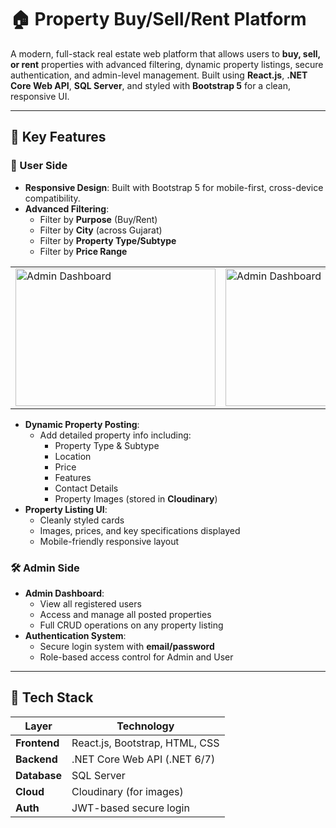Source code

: # 🏠 Property Buy/Sell/Rent Platform

A modern, full-stack real estate web platform that allows users to **buy, sell, or rent** properties with advanced filtering, dynamic property listings, secure authentication, and admin-level management. Built using **React.js**, **.NET Core Web API**, **SQL Server**, and styled with **Bootstrap 5** for a clean, responsive UI.

---

## 🔑 Key Features

### 👤 User Side
- **Responsive Design**: Built with Bootstrap 5 for mobile-first, cross-device compatibility.
- **Advanced Filtering**:
  - Filter by **Purpose** (Buy/Rent)
  - Filter by **City** (across Gujarat)
  - Filter by **Property Type/Subtype**
  - Filter by **Price Range**
    
<table>
  <tr>
    <td>
      <img src="https://res.cloudinary.com/dfojntght/image/upload/v1752752352/Screenshot_2025-07-17_170822_horwug.png" 
           alt="Admin Dashboard" 
           width="320" 
           height="220" 
           style="margin-right: 00px;" />
    </td>
    <td>
      <img src="https://res.cloudinary.com/dfojntght/image/upload/v1752752352/Screenshot_2025-07-17_170822_horwug.png" 
           alt="Admin Dashboard" 
           width="320" 
           height="220" 
           style="margin-right: 00px;" />
    </td>
    <td>
      <img src="https://res.cloudinary.com/dfojntght/image/upload/v1752752352/Screenshot_2025-07-17_170822_horwug.png" 
           alt="Admin Dashboard" 
           width="320" 
           height="220" />
    </td>
  </tr>
</table>


- **Dynamic Property Posting**:
  - Add detailed property info including:
    - Property Type & Subtype
    - Location
    - Price
    - Features
    - Contact Details
    - Property Images (stored in **Cloudinary**)
- **Property Listing UI**:
  - Cleanly styled cards
  - Images, prices, and key specifications displayed
  - Mobile-friendly responsive layout

### 🛠️ Admin Side
- **Admin Dashboard**:
  - View all registered users
  - Access and manage all posted properties
  - Full CRUD operations on any property listing
- **Authentication System**:
  - Secure login system with **email/password**
  - Role-based access control for Admin and User

---

## 🧰 Tech Stack

| Layer         | Technology                        |
|---------------|-----------------------------------|
| **Frontend**  | React.js, Bootstrap, HTML, CSS    |
| **Backend**   | .NET Core Web API (.NET 6/7)       |
| **Database**  | SQL Server                        |
| **Cloud**     | Cloudinary (for images) |
| **Auth**      | JWT-based secure login            |



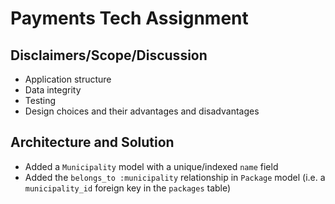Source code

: # Payments Tech Assignment

## Disclaimers/Scope/Discussion

* Application structure
* Data integrity
* Testing
* Design choices and their advantages and disadvantages

## Architecture and Solution

* Added a `Municipality` model with a unique/indexed `name` field
* Added the `belongs_to :municipality` relationship in `Package` model (i.e. a `municipality_id` foreign key in the `packages` table)
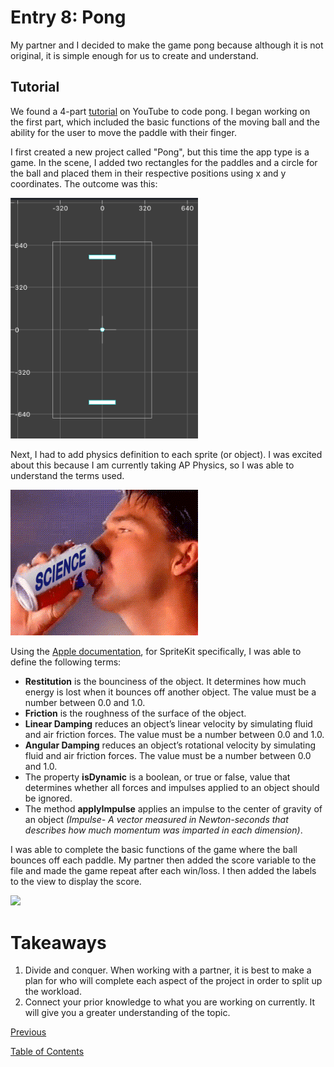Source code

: # Entry 8: Pong

My partner and I decided to make the game pong because although it is not original, it is simple enough for us to create and understand.

## Tutorial

We found a 4-part [tutorial](https://www.youtube.com/watch?v=LdL99CH23E8) on YouTube to code pong. I began working on the first part, which included the basic functions of the moving ball and the ability for the user to move the paddle with their finger.

I first created a new project called "Pong", but this time the app type is a game. In the scene, I added two rectangles for the paddles and a circle for the ball and placed them in their respective positions using x and y coordinates. The outcome was this:

<img src="../images/08-game.png" style="width: 300px;" />

Next, I had to add physics definition to each sprite (or object). I was excited about this because I am currently taking AP Physics, so I was able to understand the terms used.

<img src="../images/08-science.gif" style="width: 300px;" />

Using the [Apple documentation](https://developer.apple.com/documentation/spritekit), for SpriteKit specifically, I was able to define the following terms:

- **Restitution** is the bounciness of the object. It determines how much energy is lost when it bounces off another object. The value must be a number between 0.0 and 1.0.
- **Friction** is the roughness of the surface of the object.
- **Linear Damping** reduces an object’s linear velocity by simulating fluid and air friction forces. The value must be a number between 0.0 and 1.0.
- **Angular Damping** reduces an object’s rotational velocity by simulating fluid and air friction forces. The value must be a number between 0.0 and 1.0.
- The property **isDynamic** is a boolean, or true or false, value that determines whether all forces and impulses applied to an object should be ignored.
- The method **applyImpulse** applies an impulse to the center of gravity of an object _(Impulse- A vector measured in Newton-seconds that describes how much momentum was imparted in each dimension)_.

I was able to complete the basic functions of the game where the ball bounces off each paddle. My partner then added the score variable to the file and made the game repeat after each win/loss. I then added the labels to the view to display the score.

<img src="../images/08-part3.gif" style="width: 300px;" />

# Takeaways

1. Divide and conquer. When working with a partner, it is best to make a plan for who will complete each aspect of the project in order to split up the workload.
2. Connect your prior knowledge to what you are working on currently. It will give you a greater understanding of the topic.

[Previous](entry07-week7.md)

[Table of Contents](../README.md)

> **GOAL OF THE EXERCISE**: Copy all lines from the entries that contain the word "Subtype".

> **OUTPUT OF THE EXERCISE**:
  - Filter by **Property Type/Subtype**
    - Property Type & Subtype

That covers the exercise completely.